Once again, not relevant to my question. As I said, whether there can be evidence or not what I'm asking. I'm asking why you should ever believe without any. If you don't have corroborated evidence, then what evidence do you have? Whether there can be evidence or not is not what I'm asking, what I'm asking is why you believe it's rational to believe in God without evidence.
If you have evidence of any form, what is it?
Quote:God is not just unprovable according to me. It is according to Christianity... a 2000 year old belief that has always held this view. The idea is common across many other beliefs too. Not that that is of any significance, other than to counter your attempt to make me sound like I am unique in holding this POV.

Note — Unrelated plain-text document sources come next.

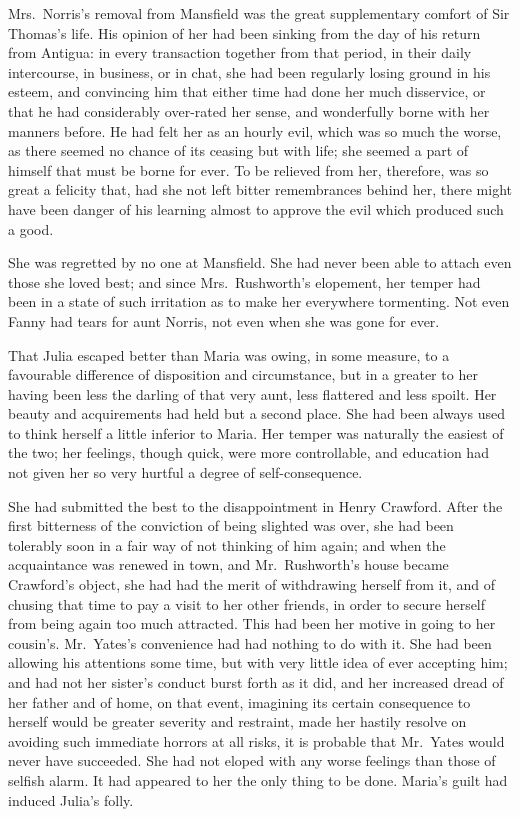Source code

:Mrs.\ Norris's removal from Mansfield was the great supplementary
comfort of Sir Thomas's life.  His opinion of her had
been sinking from the day of his return from Antigua:
in every transaction together from that period, in their
daily intercourse, in business, or in chat, she had been
regularly losing ground in his esteem, and convincing
him that either time had done her much disservice,
or that he had considerably over-rated her sense,
and wonderfully borne with her manners before.  He had
felt her as an hourly evil, which was so much the worse,
as there seemed no chance of its ceasing but with life;
she seemed a part of himself that must be borne for ever.
To be relieved from her, therefore, was so great a
felicity that, had she not left bitter remembrances
behind her, there might have been danger of his learning
almost to approve the evil which produced such a good.

She was regretted by no one at Mansfield.  She had never
been able to attach even those she loved best; and since
Mrs.\ Rushworth's elopement, her temper had been in a state
of such irritation as to make her everywhere tormenting.
Not even Fanny had tears for aunt Norris, not even when
she was gone for ever.

That Julia escaped better than Maria was owing, in some measure,
to a favourable difference of disposition and circumstance,
but in a greater to her having been less the darling
of that very aunt, less flattered and less spoilt.
Her beauty and acquirements had held but a second place.
She had been always used to think herself a little inferior
to Maria.  Her temper was naturally the easiest of the two;
her feelings, though quick, were more controllable,
and education had not given her so very hurtful a degree
of self-consequence.

She had submitted the best to the disappointment
in Henry Crawford.  After the first bitterness of the
conviction of being slighted was over, she had been
tolerably soon in a fair way of not thinking of him again;
and when the acquaintance was renewed in town,
and Mr.\ Rushworth's house became Crawford's object,
she had had the merit of withdrawing herself from it,
and of chusing that time to pay a visit to her other friends,
in order to secure herself from being again too much attracted.
This had been her motive in going to her cousin's.
Mr.\ Yates's convenience had had nothing to do with it.
She had been allowing his attentions some time,
but with very little idea of ever accepting him;
and had not her sister's conduct burst forth as it did,
and her increased dread of her father and of home,
on that event, imagining its certain consequence to herself
would be greater severity and restraint, made her hastily
resolve on avoiding such immediate horrors at all risks,
it is probable that Mr.\ Yates would never have succeeded.
She had not eloped with any worse feelings than those
of selfish alarm.  It had appeared to her the only
thing to be done.  Maria's guilt had induced Julia's folly.


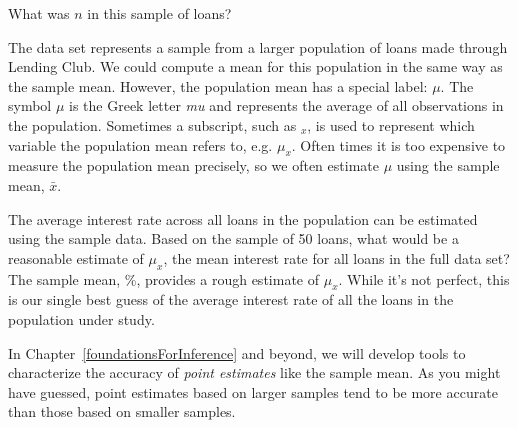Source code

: \begin{exercisewrap}
\begin{nexercise}
What was $n$ in this sample of
loans?\footnotemark{}
\end{nexercise}
\end{exercisewrap}

The  data set represents a sample from
a larger population of loans made through Lending Club.
We could compute a mean for this population in the same way
as the sample mean.
However, the population mean has a special label: $\mu$.
The symbol $\mu$ is the Greek letter \emph{mu} and represents
the average of all observations in the population.
Sometimes a subscript, such as $_x$,
is used to represent which variable the population mean
refers to, e.g. $\mu_x$.
Often times it is too expensive to measure the
population mean precisely, so we often estimate
$\mu$ using the sample mean, $\bar{x}$.

\begin{examplewrap}
\begin{nexample}{The average interest rate across all loans
    in the population can be estimated using the sample data.
    Based on the sample of 50 loans,
    what would be a reasonable estimate of $\mu_x$,
    the mean interest rate for all loans in the
    full data set?}
  The sample mean, \loanAvg{}\%, provides a rough estimate
  of $\mu_x$.
  While it's not perfect, this is our single best guess
  of the average interest rate of all the loans in the
  population under study.

  In Chapter~\ref{foundationsForInference} and beyond,
  we will develop tools to characterize the accuracy
  of \emph{point estimates}
  like the sample mean.
  As you might have guessed,
  point estimates based on larger samples tend to be
  more accurate than those based on smaller samples.
\end{nexample}
\end{examplewrap}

I'm not questioning whether there can be evidence for God, I'm not questioning the provability/unprovability of God - I'm questioning why you think it's rational to believe in God without evidence, when in other cases you believe on evidence. Now you are saying you do have evidence, it's just not corroborated evidence, right? So I'd like to know of this evidence then. If it's not evidence that can be known of, in any way, shape or form, then what are you talking about here exactly, and how is it evidence? It has to just give credence to the God belief in some way otherwise it's not evidence...and if it's not evidence then why are you believing in God without evidence, when you don't with at least many other things? Why believe at all, without evidence?
Quote:Other gods (as in the definition of other gods) fail to rationally satisfy serious inquiry. Believers in those gods would disagree with me, much the same as you disagree given your standpoint. As I started, I can understand all these POV, even though I don't accept them.
One thing all these Gods share in common, is that their believers believe in them, and they believe that they have evidence, or - like you - they don't believe in their God with evidence (or they believe in some 'other' evidence that they have so far, failed to give), but then they at least seem to always fail to explain why it's rational to believe without any, when in at least many other matters they would expect evidence first before believing. They just treat God as an exception.